Fsck BTRFS mkinitcpio

I was trying to better understand BTRFS.

I have heard rumors that when the hooks section contains ' fsck' in /etc/mkinitcpio.conf, it can corrupt the BTRFS filesystem. I noticed it being present in my Garuda setup. Are these rumors true? Should I do something about it?

Sources / explained in:
Video, around the 45 minute Mark: https://youtu.be/Xynotc9BKe8

A Manjaro forum post, where it says: "One possible reason might be because of btrfs. btrfs filesystems should not be checked with fsck before mounting, because btrfs has its own internal logic for that."

Without links to corroborating information I’d take any rumour “with a pinch of salt”.
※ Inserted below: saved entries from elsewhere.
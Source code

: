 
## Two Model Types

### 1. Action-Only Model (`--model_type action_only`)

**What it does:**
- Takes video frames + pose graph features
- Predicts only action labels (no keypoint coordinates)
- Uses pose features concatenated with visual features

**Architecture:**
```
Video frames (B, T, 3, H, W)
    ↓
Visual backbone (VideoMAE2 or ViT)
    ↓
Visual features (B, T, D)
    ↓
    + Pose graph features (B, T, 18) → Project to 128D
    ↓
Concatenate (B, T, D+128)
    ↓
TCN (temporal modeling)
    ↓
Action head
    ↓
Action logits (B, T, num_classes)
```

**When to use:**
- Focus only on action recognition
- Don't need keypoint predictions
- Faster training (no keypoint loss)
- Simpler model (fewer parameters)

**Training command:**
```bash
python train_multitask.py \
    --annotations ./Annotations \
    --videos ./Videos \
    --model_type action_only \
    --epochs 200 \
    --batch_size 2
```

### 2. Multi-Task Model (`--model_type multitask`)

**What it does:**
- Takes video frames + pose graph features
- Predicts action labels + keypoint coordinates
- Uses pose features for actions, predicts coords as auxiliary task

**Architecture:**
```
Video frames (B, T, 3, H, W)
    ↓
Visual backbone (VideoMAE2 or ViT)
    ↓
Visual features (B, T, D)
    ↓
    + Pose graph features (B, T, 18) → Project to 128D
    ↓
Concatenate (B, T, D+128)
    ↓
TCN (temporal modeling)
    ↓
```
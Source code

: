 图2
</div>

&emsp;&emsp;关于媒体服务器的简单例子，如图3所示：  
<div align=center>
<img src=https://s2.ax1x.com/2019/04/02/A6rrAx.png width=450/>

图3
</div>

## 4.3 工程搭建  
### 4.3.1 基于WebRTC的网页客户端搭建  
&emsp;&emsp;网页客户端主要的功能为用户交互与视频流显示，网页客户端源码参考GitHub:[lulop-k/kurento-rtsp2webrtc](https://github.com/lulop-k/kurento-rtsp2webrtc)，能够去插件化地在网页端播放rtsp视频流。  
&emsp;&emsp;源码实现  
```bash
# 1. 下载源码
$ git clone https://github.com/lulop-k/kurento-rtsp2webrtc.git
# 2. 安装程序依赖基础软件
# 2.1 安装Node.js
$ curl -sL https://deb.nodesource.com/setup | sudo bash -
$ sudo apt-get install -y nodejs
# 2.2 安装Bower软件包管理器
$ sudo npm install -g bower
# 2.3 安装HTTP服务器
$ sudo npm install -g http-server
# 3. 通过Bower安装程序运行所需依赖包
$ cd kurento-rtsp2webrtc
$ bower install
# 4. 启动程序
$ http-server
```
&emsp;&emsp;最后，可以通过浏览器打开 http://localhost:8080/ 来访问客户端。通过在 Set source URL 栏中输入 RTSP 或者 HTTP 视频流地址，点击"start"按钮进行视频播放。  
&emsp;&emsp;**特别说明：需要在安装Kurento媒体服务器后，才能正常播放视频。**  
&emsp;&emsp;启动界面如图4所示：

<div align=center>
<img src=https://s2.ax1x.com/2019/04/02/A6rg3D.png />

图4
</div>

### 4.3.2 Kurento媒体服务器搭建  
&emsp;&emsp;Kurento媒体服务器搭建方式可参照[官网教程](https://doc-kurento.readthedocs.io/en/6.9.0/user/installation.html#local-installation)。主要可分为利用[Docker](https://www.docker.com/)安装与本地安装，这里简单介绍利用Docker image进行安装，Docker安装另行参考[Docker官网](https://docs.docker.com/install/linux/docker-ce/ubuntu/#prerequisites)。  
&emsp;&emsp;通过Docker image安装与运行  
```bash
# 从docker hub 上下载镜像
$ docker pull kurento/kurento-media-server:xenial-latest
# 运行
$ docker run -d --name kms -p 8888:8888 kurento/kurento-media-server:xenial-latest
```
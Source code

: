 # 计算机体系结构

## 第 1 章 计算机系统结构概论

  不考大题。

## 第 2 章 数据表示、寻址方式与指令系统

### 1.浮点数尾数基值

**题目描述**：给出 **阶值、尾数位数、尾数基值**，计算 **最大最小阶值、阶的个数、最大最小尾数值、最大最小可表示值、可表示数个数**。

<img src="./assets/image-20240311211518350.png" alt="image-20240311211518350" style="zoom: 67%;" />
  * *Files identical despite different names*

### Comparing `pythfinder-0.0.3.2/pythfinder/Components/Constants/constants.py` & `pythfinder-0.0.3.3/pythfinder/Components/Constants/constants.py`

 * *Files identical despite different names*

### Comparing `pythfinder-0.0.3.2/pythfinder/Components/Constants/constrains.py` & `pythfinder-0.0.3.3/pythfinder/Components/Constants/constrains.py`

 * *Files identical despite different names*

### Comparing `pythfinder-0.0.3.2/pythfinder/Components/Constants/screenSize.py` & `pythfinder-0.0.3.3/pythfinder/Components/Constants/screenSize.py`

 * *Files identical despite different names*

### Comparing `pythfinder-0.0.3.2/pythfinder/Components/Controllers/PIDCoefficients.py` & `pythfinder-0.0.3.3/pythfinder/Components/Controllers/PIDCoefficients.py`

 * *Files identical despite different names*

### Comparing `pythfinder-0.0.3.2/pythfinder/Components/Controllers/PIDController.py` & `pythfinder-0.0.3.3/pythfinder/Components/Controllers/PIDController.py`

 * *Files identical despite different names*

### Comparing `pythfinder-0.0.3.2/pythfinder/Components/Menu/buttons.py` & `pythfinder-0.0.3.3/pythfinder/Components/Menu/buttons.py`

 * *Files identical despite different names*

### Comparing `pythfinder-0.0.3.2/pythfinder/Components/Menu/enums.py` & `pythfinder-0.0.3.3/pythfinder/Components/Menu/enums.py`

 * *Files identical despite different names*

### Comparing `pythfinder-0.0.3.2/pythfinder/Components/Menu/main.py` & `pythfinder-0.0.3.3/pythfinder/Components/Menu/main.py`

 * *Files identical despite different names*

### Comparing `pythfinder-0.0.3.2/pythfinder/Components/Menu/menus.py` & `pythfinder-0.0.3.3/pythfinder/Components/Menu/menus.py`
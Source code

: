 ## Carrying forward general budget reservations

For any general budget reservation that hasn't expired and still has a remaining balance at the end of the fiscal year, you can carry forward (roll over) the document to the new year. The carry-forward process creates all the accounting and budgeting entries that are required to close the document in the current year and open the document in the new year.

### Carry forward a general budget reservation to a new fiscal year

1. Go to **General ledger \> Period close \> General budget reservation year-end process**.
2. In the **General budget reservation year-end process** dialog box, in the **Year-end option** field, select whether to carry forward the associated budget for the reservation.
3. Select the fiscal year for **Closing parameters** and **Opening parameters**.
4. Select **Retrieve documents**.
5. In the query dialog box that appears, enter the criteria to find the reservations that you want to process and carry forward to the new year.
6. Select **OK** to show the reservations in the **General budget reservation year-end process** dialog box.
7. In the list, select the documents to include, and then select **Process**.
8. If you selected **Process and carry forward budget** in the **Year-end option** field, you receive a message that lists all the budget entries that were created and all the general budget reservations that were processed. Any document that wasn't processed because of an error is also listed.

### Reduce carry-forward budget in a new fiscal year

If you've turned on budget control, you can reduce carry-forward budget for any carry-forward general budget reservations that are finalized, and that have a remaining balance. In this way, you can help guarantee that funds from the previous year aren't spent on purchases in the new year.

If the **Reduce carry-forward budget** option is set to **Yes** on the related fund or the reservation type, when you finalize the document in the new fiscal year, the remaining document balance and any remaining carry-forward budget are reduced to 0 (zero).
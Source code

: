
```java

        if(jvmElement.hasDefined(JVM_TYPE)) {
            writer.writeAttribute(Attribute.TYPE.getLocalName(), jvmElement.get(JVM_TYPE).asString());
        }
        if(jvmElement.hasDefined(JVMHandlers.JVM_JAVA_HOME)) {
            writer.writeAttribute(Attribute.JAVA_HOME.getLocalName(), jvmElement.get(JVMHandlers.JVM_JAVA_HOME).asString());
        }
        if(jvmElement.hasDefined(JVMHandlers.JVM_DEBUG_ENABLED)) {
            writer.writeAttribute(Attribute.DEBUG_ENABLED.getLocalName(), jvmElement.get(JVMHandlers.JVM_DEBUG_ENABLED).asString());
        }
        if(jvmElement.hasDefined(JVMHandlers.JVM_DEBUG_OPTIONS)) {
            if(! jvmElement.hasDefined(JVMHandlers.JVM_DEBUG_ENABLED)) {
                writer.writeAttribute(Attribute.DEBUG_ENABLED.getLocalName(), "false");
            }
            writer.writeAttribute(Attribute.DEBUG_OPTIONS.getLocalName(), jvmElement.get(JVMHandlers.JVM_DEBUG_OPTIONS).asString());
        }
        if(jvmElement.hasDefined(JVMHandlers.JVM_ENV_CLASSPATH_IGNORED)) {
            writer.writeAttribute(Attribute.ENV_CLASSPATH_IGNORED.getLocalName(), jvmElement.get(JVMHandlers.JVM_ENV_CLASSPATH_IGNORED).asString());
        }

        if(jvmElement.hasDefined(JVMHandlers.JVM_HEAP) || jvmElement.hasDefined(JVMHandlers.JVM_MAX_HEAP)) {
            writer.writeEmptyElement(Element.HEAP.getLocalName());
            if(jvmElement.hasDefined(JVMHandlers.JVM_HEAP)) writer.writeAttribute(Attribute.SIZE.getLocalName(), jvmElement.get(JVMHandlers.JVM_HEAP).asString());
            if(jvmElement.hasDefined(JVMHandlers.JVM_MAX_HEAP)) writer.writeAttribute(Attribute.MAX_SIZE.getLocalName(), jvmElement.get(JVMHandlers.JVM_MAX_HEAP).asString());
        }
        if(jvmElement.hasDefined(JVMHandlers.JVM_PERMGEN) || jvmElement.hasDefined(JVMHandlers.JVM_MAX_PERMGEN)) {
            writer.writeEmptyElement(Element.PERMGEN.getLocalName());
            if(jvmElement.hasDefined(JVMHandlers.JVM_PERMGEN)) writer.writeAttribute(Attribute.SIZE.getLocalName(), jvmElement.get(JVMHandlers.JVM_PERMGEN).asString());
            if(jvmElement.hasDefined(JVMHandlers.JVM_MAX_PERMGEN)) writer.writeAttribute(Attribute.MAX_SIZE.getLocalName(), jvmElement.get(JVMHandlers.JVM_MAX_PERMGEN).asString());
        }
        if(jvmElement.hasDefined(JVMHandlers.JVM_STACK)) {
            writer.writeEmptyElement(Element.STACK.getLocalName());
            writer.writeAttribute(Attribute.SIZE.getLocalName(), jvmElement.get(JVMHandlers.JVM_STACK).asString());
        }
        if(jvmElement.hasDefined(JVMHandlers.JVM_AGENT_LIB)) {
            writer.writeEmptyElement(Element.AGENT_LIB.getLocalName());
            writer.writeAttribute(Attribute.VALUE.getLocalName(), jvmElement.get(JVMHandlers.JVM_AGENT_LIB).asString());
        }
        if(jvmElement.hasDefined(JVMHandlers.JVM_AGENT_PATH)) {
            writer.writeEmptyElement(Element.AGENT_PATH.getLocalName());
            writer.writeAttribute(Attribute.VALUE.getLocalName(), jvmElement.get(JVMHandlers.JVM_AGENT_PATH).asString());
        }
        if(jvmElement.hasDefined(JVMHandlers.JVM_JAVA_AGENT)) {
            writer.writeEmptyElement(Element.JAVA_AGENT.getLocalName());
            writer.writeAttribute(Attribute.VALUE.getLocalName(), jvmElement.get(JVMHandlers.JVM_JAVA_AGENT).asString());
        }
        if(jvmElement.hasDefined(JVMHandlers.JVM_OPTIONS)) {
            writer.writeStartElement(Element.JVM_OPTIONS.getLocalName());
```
The Arch wiki makes no mention of this, and instead says:

5 Likes

Using fsck on btrfs is pointless, and you can check with:
cat (which fsck.btrfs)
and this should be the output:

#!/bin/sh -f
#
# Copyright (c) 2013 SUSE
#
# copied from fsck.xfs
# Copyright (c) 2006 Silicon Graphics, Inc.  All Rights Reserved.
#

# fsck.btrfs is a type of utility that should exist for any filesystem and is
# called during system setup when the corresponding /etc/fstab entries contain
# non-zero value for fs_passno. (See fstab(5) for more.)
#
# Traditional filesystems need to run their respective fsck utility in case the
# filesystem was not unmounted cleanly and the log needs to be replayed before
# mount. This is not needed for BTRFS. You should set fs_passno to 0.
#
# If you wish to check the consistency of a BTRFS filesystem or repair a
# damaged filesystem, see btrfs(8) subcommand 'check'. By default the
# filesystem consistency is checked, the repair mode is enabled via --repair
# option (use with care!).

AUTO=false
while getopts ":aApy" c
do
case $c in
a|A|p|y)        AUTO=true;;
esac
done
shift $(($OPTIND - 1))
eval DEV=\${$#}
if [ ! -e $DEV ]; then
echo "$0: $DEV does not exist"
exit 8
fi
if ! $AUTO; then
echo "If you wish to check the consistency of a BTRFS filesystem or"
echo "repair a damaged filesystem, see btrfs(8) subcommand 'check'."
fi
exit 0
1 Like

That might be true, but how is it related to including fsck as a mkinitcpio hook?

2 Likes

It does nothing but waste a few CPU cycles, either on mount with /etc/fstab or as a mkinitcpio hook. As such it cannot corrupt a btrfs filesystem.

2 Likes

Guys, thank you for your explanation.